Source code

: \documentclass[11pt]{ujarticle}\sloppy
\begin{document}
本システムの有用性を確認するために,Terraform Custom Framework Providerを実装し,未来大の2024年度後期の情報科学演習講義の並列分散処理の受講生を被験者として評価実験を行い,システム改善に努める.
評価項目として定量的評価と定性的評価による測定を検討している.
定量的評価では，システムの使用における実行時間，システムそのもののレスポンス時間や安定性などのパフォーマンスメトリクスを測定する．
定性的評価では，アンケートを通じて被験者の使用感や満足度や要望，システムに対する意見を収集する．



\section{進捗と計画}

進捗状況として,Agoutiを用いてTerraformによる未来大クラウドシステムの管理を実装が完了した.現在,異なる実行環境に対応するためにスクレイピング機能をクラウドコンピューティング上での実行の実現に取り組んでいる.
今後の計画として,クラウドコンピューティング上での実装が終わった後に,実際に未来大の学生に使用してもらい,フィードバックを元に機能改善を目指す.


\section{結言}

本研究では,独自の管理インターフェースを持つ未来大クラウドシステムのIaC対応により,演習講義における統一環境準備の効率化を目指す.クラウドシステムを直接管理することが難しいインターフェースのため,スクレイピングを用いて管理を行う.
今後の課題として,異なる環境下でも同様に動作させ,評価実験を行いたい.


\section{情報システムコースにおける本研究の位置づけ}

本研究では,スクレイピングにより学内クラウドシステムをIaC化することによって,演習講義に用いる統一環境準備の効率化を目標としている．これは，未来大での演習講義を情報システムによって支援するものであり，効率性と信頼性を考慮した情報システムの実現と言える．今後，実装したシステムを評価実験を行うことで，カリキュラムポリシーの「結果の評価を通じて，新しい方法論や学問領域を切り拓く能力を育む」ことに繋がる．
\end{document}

__________________________________________________

May I have all of the records repeated exactly?

Output below:
Source code

: \documentclass[11pt]{ujarticle}\sloppy
\begin{document}
本システムの有用性を確認するために,Terraform Custom Framework Providerを実装し,未来大の2024年度後期の情報科学演習講義の並列分散処理の受講生を被験者として評価実験を行い,システム改善に努める.
評価項目として定量的評価と定性的評価による測定を検討している.
定量的評価では，システムの使用における実行時間，システムそのもののレスポンス時間や安定性などのパフォーマンスメトリクスを測定する．
定性的評価では，アンケートを通じて被験者の使用感や満足度や要望，システムに対する意見を収集する．



\section{進捗と計画}

進捗状況として,Agoutiを用いてTerraformによる未来大クラウドシステムの管理を実装が完了した.現在,異なる実行環境に対応するためにスクレイピング機能をクラウドコンピューティング上での実行の実現に取り組んでいる.
今後の計画として,クラウドコンピューティング上での実装が終わった後に,実際に未来大の学生に使用してもらい,フィードバックを元に機能改善を目指す.


\section{結言}

本研究では,独自の管理インターフェースを持つ未来大クラウドシステムのIaC対応により,演習講義における統一環境準備の効率化を目指す.クラウドシステムを直接管理することが難しいインターフェースのため,スクレイピングを用いて管理を行う.
今後の課題として,異なる環境下でも同様に動作させ,評価実験を行いたい.


\section{情報システムコースにおける本研究の位置づけ}

本研究では,スクレイピングにより学内クラウドシステムをIaC化することによって,演習講義に用いる統一環境準備の効率化を目標としている．これは，未来大での演習講義を情報システムによって支援するものであり，効率性と信頼性を考慮した情報システムの実現と言える．今後，実装したシステムを評価実験を行うことで，カリキュラムポリシーの「結果の評価を通じて，新しい方法論や学問領域を切り拓く能力を育む」ことに繋がる．
\end{document}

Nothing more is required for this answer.